Data provided:
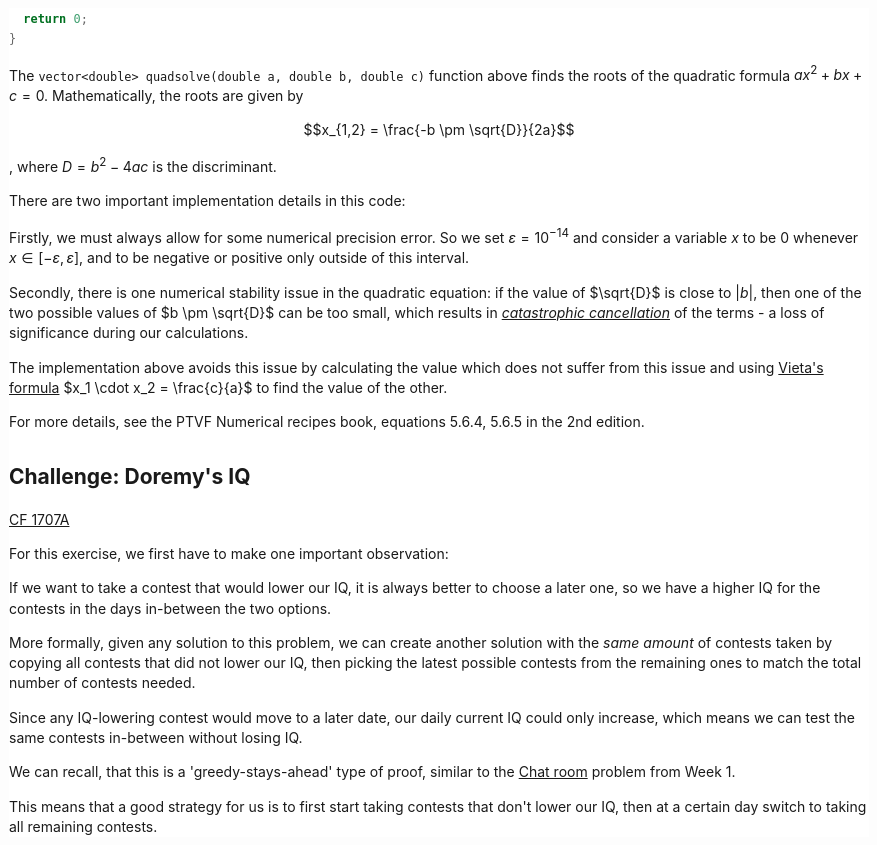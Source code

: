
 ```cpp
  return 0;
}
```

The `vector<double> quadsolve(double a, double b, double c)` function
above finds the roots of the quadratic formula $ax^2 + bx + c = 0$.
Mathematically, the roots are given by

$$x_{1,2} = \frac{-b \pm \sqrt{D}}{2a}$$

, where $D = b^2 - 4ac$ is the discriminant.


There are two important implementation details in this code:

Firstly, we must always allow for some numerical precision error.
So we set $\varepsilon = 10^{-14}$ and consider a variable $x$ to be $0$ whenever
$x \in [-\varepsilon, \varepsilon]$, and to be negative or positive only outside of this interval.

Secondly, there is one numerical stability issue in the quadratic
equation: if the value of $\sqrt{D}$ is close to $|b|$, then one
of the two possible values of $b \pm \sqrt{D}$ can be
too small, which results in [*catastrophic cancellation*](https://en.wikipedia.org/wiki/Catastrophic_cancellation) of the terms - a loss of significance during our calculations.

The implementation above avoids this issue by calculating the value which does not suffer from this issue and using [Vieta's formula](https://en.wikipedia.org/wiki/Vieta%27s_formulas#Example)
$x_1 \cdot x_2 = \frac{c}{a}$ to find the value of the other.

For more details, see the PTVF Numerical recipes book,
equations 5.6.4, 5.6.5 in the 2nd edition.

## Challenge: Doremy's IQ

[CF 1707A](https://codeforces.com/contest/1707/problem/A)

For this exercise, we first have to make one important observation:

If we want to take a contest that would lower our IQ, it is always better to
choose a later one, so we have a higher IQ for the contests in the days
in-between the two options.

More formally, given any solution to this problem, we can create another 
solution with the *same amount* of contests taken by copying all contests
that did not lower our IQ, then picking the latest possible contests
from the remaining ones to match the total number of contests needed.

Since any IQ-lowering contest would move to a later date, our daily
current IQ could only increase, which means we can test the same contests
in-between without losing IQ.

We can recall, that this is a 'greedy-stays-ahead' type of proof, similar to
the [Chat room](/posts/2024-09-20-intro-week-1-solutions/#hw2-chat-room)
problem from Week 1.

This means that a good strategy for us is to first start taking contests
that don't lower our IQ, then at a certain day switch to taking all
remaining contests.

Work instructions:
Taking the entries above, write out exactly each line from the one holding "So we set $\varepsilon" to the one holding "of the two possible", both included, and stop there.

Response:
So we set $\varepsilon = 10^{-14}$ and consider a variable $x$ to be $0$ whenever
$x \in [-\varepsilon, \varepsilon]$, and to be negative or positive only outside of this interval.

Secondly, there is one numerical stability issue in the quadratic
equation: if the value of $\sqrt{D}$ is close to $|b|$, then one
of the two possible values of $b \pm \sqrt{D}$ can be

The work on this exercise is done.